Delayed Sleep Phase Syndrome is a circadian rhythm sleep disorder characterized by a persistent delay in the timing of the major sleep episode in relation to the desired or conventional sleep time. Individuals with DSPS typically have difficulty falling asleep and waking up at socially acceptable times, leading to sleep deprivation and various associated issues.

The causes of DSPS in individuals with ADHD can include a combination of factors:

  • Neurobiological Factors Both ADHD and DSPS have neurobiological underpinnings. Imbalances in neurotransmitters such as dopamine, which plays a crucial role in both conditions, may contribute to the co-occurrence of ADHD and DSPS.
  • Genetic Predisposition Genetic factors may contribute to an individual’s susceptibility to both ADHD and DSPS. Research suggests a familial link between the two conditions, indicating a shared genetic basis.

Symptoms and Impacts of DSPS in Individuals with ADHD

Symptoms of DSPS usually include:

  • Sleep Onset Difficulties Individuals with ADHD and DSPS often struggle to initiate sleep at conventional bedtime hours, leading to delayed sleep onset.
  • Difficulty Waking Up Waking up in the morning can be particularly challenging for those with DSPS, exacerbating the morning difficulties often experienced by individuals with ADHD.
  • Daytime Sleepiness and Impaired Functioning Sleep deprivation resulting from delayed sleep can intensify the cognitive and behavioral symptoms of ADHD, such as inattention, impulsivity, and hyperactivity.

Co-occurring ADHD and DSPS can impact every aspect of life.

  • Academic and Occupational Challenges: The combination of ADHD and DSPS can significantly impair academic and occupational performance due to difficulties in concentration and sustained attention.
  • Social and Emotional Consequences Persistent sleep issues can contribute to mood disorders and exacerbate emotional dysregulation, already common in individuals with ADHD.


The most common treatments used for DSPS are:

  • Circadian Rhythm Regulation Implementing strict sleep schedules and maintaining consistent sleep-wake times can help regulate circadian rhythms.
  • Light Therapy Exposure to bright light in the morning can help reset the circadian clock, promoting earlier sleep onset.
  • Medication In some cases, medications like melatonin or certain ADHD medications may be prescribed to address sleep-related difficulties.
  • Behavioral Interventions Cognitive-behavioral therapy for insomnia (CBT-I) can be beneficial in addressing maladaptive sleep patterns and improving sleep hygiene.
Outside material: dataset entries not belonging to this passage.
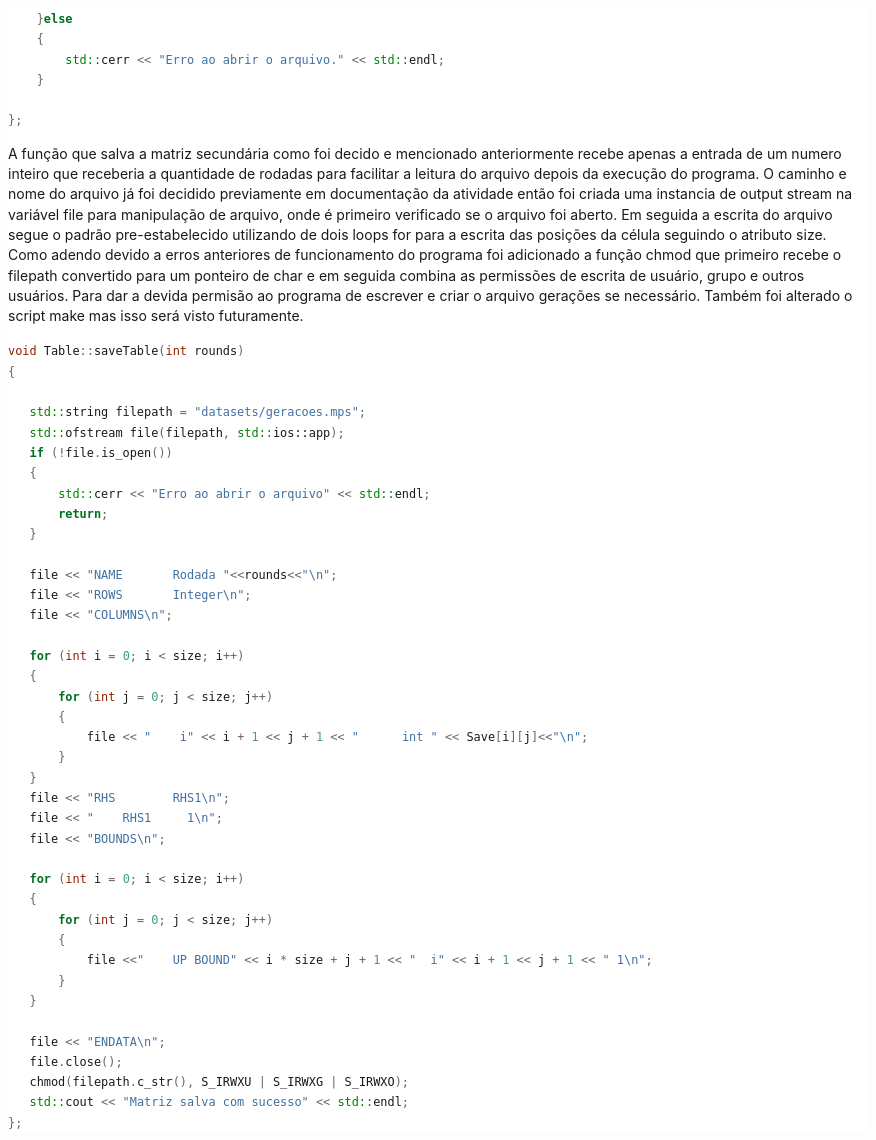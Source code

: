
 ```cpp
    }else
    {
        std::cerr << "Erro ao abrir o arquivo." << std::endl;
    }

};
```
A função que salva a matriz secundária como foi decido e mencionado anteriormente recebe apenas a entrada de um numero inteiro que receberia a quantidade de rodadas para facilitar a leitura do arquivo depois da execução do programa.
O caminho e nome do arquivo já foi decidido previamente em documentação da atividade então foi criada uma instancia de output stream na variável file para manipulação de arquivo, onde é primeiro verificado se o arquivo foi aberto.
Em seguida a escrita do arquivo segue o padrão pre-estabelecido utilizando de dois loops for para a escrita das posições da célula seguindo o atributo size.
Como adendo devido a erros anteriores de funcionamento do programa foi adicionado a função chmod que primeiro recebe o filepath convertido para um ponteiro de char e em seguida combina as permissões de escrita de usuário, grupo e outros usuários. Para dar a devida permisão ao programa de escrever e criar o arquivo gerações se necessário. Também foi alterado o script make mas isso será visto futuramente.
 ```cpp
 void Table::saveTable(int rounds)
{

    std::string filepath = "datasets/geracoes.mps"; 
    std::ofstream file(filepath, std::ios::app);
    if (!file.is_open())
    {
        std::cerr << "Erro ao abrir o arquivo" << std::endl;
        return;
    }

    file << "NAME       Rodada "<<rounds<<"\n";
    file << "ROWS       Integer\n";
    file << "COLUMNS\n";

    for (int i = 0; i < size; i++)
    {
        for (int j = 0; j < size; j++)
        {
            file << "    i" << i + 1 << j + 1 << "      int " << Save[i][j]<<"\n";
        }
    }
    file << "RHS        RHS1\n";
    file << "    RHS1     1\n";
    file << "BOUNDS\n";

    for (int i = 0; i < size; i++)
    {
        for (int j = 0; j < size; j++)
        {
            file <<"    UP BOUND" << i * size + j + 1 << "  i" << i + 1 << j + 1 << " 1\n";
        }
    }
    
    file << "ENDATA\n";
    file.close();
    chmod(filepath.c_str(), S_IRWXU | S_IRWXG | S_IRWXO);
    std::cout << "Matriz salva com sucesso" << std::endl;
};

```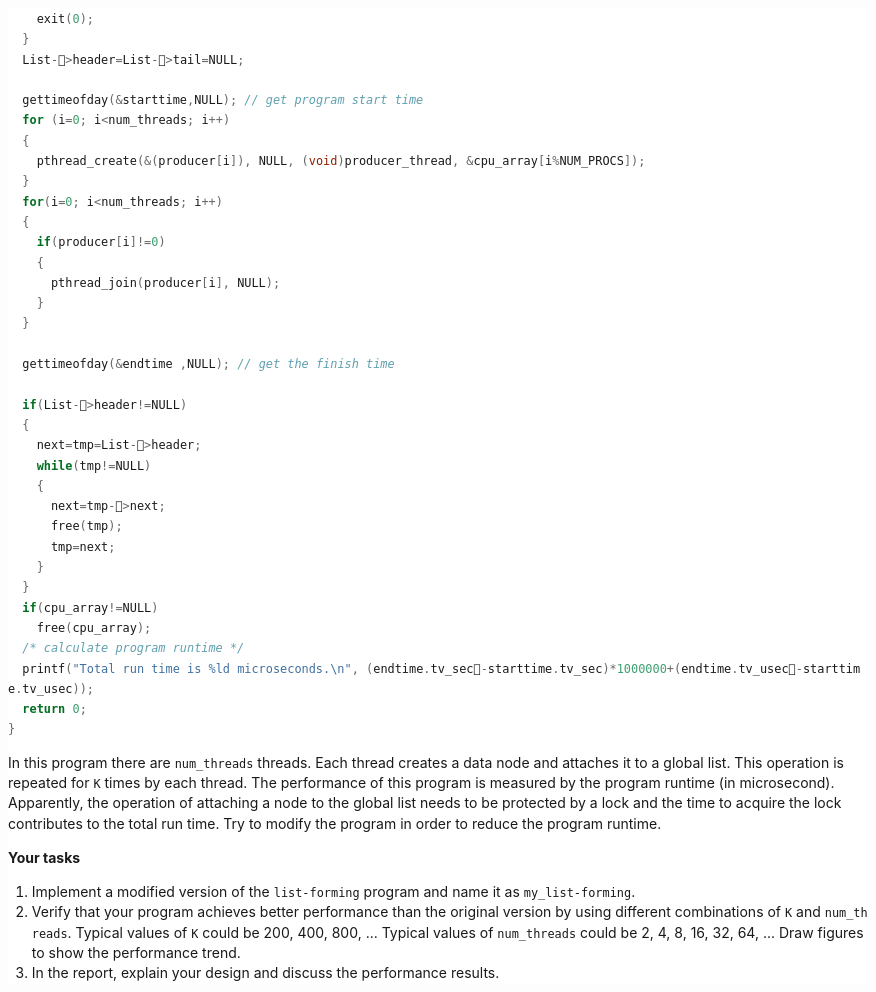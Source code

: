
 ```C
    exit(0);
  }
  List-􀀀>header=List-􀀀>tail=NULL;

  gettimeofday(&starttime,NULL); // get program start time
  for (i=0; i<num_threads; i++)
  {
    pthread_create(&(producer[i]), NULL, (void)producer_thread, &cpu_array[i%NUM_PROCS]);
  }
  for(i=0; i<num_threads; i++)
  {
    if(producer[i]!=0)
    {
      pthread_join(producer[i], NULL);
    }
  }

  gettimeofday(&endtime ,NULL); // get the finish time

  if(List-􀀀>header!=NULL)
  {
    next=tmp=List-􀀀>header;
    while(tmp!=NULL)
    {
      next=tmp-􀀀>next;
      free(tmp);
      tmp=next;
    }
  }
  if(cpu_array!=NULL)
    free(cpu_array);
  /* calculate program runtime */
  printf("Total run time is %ld microseconds.\n", (endtime.tv_sec􀀀-starttime.tv_sec)*1000000+(endtime.tv_usec􀀀-starttime.tv_usec));
  return 0;
}
```

In this program there are `num_threads` threads. Each thread creates a data node and attaches it to a global list. This operation is repeated for `K` times by each thread. The performance of this program is measured by the program runtime (in microsecond). Apparently, the operation of attaching a node to the global list needs to be protected by a lock and the time to acquire the lock contributes to the total run time. Try to modify the program in order to reduce the program runtime.

**Your tasks**

1. Implement a modified version of the `list-forming` program and name it as `my_list-forming`.
2. Verify that your program achieves better performance than the original version by using different combinations of `K` and `num_threads`. Typical values of `K` could be 200, 400, 800, ... Typical values of `num_threads`
could be 2, 4, 8, 16, 32, 64, ... Draw figures to show the performance trend.
3. In the report, explain your design and discuss the performance results.
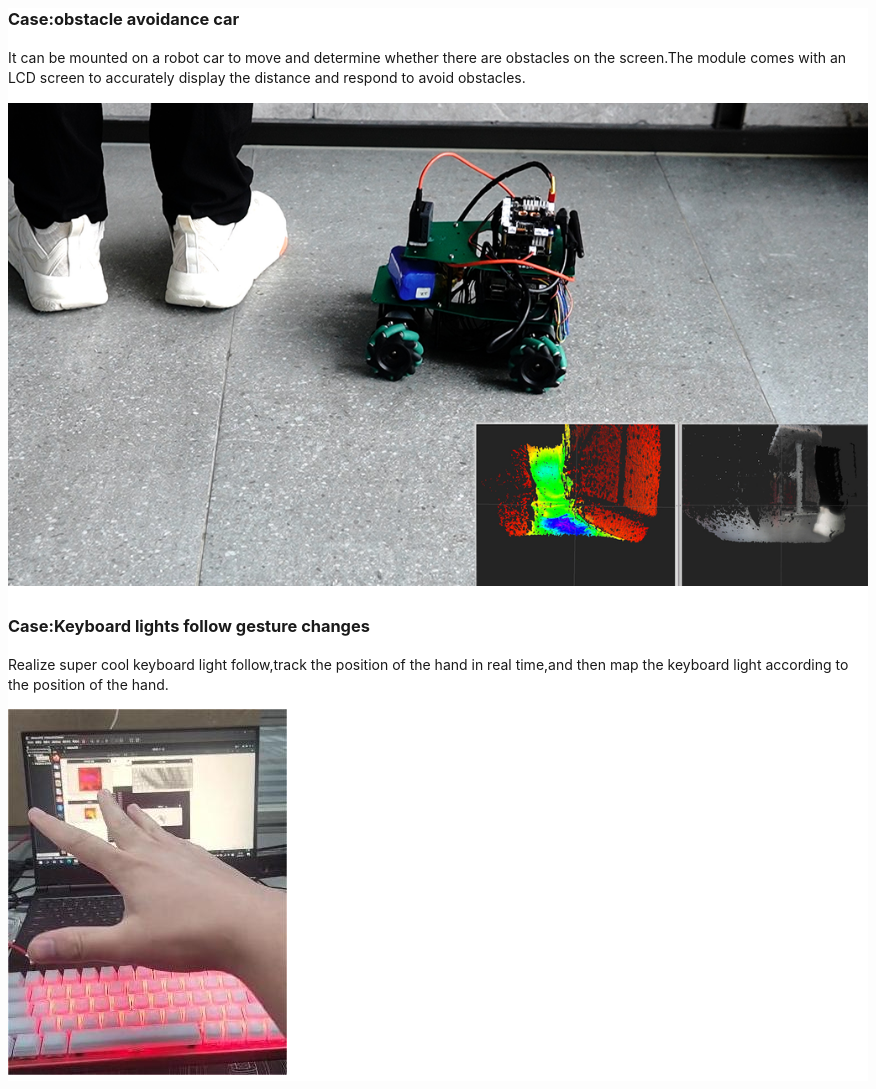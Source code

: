 ### Case:obstacle avoidance car

It can be mounted on a robot car to move and determine whether there are obstacles on the screen.The module comes with an LCD screen to accurately display the distance and respond to avoid obstacles.

![me_car](./../../zh/maixsense/assets/me_car.jpg)

### Case:Keyboard lights follow gesture changes

Realize super cool keyboard light follow,track the position of the hand in real time,and then map the keyboard light according to the position of the hand.

![ms_lamp](./../../zh/maixsense/maixsense-a010/assets/ms_lamp.jpg)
Recognizing the complex interplay between ADHD and Delayed Sleep Phase Syndrome is crucial for developing effective interventions. By understanding the nature, causes, and symptoms of DSPS in individuals with ADHD, individuals can pave the way for targeted treatments that address both conditions, ultimately improving the quality of life for those facing these challenges.

If you suspect that you or someone you know may be experiencing these issues, consulting with a healthcare professional is essential for a comprehensive assessment and personalized treatment plan.